::: SUPPLIED RECORDS :::
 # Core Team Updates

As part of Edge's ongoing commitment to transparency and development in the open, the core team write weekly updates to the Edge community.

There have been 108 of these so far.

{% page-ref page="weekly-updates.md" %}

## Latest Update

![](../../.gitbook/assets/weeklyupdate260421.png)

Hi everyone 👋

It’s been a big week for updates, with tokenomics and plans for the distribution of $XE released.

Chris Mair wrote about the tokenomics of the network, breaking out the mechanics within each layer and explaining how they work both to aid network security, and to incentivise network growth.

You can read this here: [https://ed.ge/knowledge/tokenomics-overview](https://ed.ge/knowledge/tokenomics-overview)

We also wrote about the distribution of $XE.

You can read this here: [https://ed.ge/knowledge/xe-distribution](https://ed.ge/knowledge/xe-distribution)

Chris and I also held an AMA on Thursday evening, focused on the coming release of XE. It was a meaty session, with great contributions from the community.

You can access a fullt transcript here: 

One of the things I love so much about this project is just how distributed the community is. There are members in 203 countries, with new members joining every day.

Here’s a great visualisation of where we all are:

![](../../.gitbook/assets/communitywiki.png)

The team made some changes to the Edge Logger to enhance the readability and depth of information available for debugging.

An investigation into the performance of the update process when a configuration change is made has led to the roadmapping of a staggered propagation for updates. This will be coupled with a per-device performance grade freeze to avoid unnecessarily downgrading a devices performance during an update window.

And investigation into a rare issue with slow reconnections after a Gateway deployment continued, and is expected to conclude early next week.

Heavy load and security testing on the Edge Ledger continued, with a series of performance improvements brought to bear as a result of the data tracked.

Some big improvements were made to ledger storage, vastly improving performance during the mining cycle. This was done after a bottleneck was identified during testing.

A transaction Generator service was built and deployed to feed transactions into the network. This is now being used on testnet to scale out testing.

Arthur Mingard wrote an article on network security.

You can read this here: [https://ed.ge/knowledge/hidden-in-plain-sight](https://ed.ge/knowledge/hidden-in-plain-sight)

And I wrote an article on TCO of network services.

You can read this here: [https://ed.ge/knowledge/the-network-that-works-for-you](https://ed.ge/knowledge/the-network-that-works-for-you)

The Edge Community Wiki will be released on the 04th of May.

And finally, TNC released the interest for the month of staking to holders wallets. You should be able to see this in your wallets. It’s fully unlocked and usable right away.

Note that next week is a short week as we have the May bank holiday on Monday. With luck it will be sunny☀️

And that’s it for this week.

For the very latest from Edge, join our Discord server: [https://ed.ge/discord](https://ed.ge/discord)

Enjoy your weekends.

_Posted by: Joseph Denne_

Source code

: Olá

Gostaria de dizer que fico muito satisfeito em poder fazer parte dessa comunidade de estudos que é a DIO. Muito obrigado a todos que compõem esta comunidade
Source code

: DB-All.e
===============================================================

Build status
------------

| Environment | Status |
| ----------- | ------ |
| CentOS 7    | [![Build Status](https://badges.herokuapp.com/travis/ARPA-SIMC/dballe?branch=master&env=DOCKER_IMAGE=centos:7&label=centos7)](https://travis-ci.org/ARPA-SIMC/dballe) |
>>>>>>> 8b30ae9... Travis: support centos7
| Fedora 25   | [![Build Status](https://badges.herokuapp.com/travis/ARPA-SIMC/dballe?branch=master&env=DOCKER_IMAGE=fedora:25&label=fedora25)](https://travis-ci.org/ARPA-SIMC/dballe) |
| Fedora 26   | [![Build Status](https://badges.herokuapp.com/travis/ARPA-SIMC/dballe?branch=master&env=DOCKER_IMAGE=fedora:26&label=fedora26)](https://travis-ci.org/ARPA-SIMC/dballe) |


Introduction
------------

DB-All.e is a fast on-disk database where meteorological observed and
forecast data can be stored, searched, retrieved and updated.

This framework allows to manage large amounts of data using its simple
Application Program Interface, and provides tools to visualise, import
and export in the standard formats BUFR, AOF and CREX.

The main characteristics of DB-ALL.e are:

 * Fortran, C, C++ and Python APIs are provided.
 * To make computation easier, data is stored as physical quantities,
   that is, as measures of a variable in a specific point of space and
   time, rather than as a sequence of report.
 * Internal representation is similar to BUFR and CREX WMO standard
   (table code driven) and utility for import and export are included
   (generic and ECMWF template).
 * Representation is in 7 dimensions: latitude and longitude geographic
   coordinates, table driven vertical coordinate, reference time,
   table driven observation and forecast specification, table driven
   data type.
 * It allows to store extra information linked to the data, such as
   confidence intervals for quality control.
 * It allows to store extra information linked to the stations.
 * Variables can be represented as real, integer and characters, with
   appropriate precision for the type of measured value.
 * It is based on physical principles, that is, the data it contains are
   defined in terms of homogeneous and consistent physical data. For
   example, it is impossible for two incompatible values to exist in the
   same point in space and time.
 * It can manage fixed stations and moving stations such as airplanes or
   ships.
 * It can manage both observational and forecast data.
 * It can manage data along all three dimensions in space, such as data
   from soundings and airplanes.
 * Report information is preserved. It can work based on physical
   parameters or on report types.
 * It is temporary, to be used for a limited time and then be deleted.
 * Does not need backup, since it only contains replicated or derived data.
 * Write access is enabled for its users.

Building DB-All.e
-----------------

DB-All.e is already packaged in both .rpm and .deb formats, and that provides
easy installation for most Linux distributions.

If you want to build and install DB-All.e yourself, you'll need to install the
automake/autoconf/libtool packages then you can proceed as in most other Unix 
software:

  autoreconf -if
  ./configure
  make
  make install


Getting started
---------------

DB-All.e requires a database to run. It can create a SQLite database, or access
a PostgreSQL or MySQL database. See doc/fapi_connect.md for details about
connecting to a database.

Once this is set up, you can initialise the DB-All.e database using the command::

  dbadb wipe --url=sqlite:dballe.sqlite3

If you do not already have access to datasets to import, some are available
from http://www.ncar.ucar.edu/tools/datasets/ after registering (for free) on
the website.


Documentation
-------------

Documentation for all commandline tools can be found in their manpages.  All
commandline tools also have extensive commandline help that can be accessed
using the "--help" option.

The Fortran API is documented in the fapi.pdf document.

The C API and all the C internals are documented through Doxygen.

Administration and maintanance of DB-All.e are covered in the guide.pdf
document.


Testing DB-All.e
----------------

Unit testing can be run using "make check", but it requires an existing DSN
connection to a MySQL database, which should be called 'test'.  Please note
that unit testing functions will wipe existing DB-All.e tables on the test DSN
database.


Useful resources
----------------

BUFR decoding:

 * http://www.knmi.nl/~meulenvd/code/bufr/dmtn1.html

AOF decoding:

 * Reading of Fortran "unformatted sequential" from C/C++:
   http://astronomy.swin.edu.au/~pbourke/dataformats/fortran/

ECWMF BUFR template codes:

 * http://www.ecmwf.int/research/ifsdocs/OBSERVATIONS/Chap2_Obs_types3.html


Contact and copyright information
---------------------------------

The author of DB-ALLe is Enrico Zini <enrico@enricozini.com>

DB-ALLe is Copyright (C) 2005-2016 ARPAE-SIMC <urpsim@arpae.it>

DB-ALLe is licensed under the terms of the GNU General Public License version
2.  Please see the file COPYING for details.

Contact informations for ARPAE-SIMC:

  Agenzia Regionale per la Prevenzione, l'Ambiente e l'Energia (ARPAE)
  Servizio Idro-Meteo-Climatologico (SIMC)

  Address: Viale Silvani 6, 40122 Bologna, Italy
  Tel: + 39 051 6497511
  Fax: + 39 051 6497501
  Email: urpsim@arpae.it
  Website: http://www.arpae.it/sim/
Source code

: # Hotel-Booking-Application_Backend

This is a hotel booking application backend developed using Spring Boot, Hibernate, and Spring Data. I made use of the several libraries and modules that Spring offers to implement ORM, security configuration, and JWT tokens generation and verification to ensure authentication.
:::
- WHAT TO WORK ON -
Search the entries above for the word "Please", and copy every line where it occurs.

- RESPONSE TO THE EXERCISE -
connection to a MySQL database, which should be called 'test'.  Please note
2.  Please see the file COPYING for details.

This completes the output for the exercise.